Your Media Business Will Not Be Saved - nichodges
https://medium.com/@joshuatopolsky/your-media-business-will-not-be-saved-1b0716b5010c
======
DiabloD3
>Your problem is that you make shit. A lot of shit. Cheap shit. And no one
cares about you or your cheap shit. And an increasingly aware, connected, and
mutable audience is onto your cheap shit. They don’t want your cheap shit.
They want the good shit. And they will go to find it somewhere. Hell, they’ll
even pay for it.

I have said this almost verbatim to many many people, and they stare at me
like I've grown two heads, and I don't get why. Content attracts eyeballs, bad
content burns eyeballs. This is why TV dying (and depending on who you ask,
already dead), this is why radio is basically dead, this is why content
delivery systems that have large libraries full of good things have won the
battle (Netflix, et al.).

If you don't fuck up, you win.

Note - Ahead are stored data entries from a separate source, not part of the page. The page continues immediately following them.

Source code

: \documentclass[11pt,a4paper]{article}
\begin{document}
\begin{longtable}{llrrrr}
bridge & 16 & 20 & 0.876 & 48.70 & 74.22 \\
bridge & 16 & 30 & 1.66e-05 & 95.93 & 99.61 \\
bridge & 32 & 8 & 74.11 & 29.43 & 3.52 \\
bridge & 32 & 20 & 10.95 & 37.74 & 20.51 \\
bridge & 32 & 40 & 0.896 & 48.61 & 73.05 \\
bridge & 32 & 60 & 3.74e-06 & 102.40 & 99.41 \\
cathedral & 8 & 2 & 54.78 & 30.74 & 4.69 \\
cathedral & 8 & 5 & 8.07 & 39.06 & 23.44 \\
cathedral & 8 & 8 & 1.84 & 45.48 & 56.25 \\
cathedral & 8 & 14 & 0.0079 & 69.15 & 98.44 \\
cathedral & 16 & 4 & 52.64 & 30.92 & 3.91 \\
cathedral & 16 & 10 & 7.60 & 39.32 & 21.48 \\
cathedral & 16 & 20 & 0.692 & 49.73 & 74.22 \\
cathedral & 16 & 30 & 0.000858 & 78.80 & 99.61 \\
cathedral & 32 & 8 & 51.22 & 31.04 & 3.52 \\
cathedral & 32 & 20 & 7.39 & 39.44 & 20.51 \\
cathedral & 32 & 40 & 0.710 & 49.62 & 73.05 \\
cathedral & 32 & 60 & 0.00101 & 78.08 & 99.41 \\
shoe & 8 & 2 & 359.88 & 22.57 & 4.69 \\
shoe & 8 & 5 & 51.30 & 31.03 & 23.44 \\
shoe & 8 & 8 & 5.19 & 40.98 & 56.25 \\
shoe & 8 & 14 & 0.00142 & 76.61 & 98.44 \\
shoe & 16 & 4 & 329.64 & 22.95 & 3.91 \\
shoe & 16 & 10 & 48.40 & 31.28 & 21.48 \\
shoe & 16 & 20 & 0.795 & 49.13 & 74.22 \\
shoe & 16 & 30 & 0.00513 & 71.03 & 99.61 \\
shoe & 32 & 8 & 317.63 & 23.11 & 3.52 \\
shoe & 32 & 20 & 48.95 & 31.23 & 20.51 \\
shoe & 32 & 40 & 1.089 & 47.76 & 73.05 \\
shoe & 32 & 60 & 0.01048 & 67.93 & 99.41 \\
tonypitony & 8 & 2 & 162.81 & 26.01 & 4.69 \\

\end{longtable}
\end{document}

Big media doesn't understand this basic rule
anymore. You can't buy eyeballs anymore, not like you used to. You have to
give them a reason to stay, because no one cares about your branding; no one
cares that CNN said it, or it aired on CBS prime time, or even it was some NPR
podcast. They are if it is accurate and/or sufficiently entertaining or
thought provoking.

If you have a history of producing good content, people will
subscribe/follow/whatever. If you have a history of producing bad content,
people will tell other people. The worst case? You Fox News it, and an echo
chamber of people hating your brand engulfs your entire company and slowly
burns it to the ground.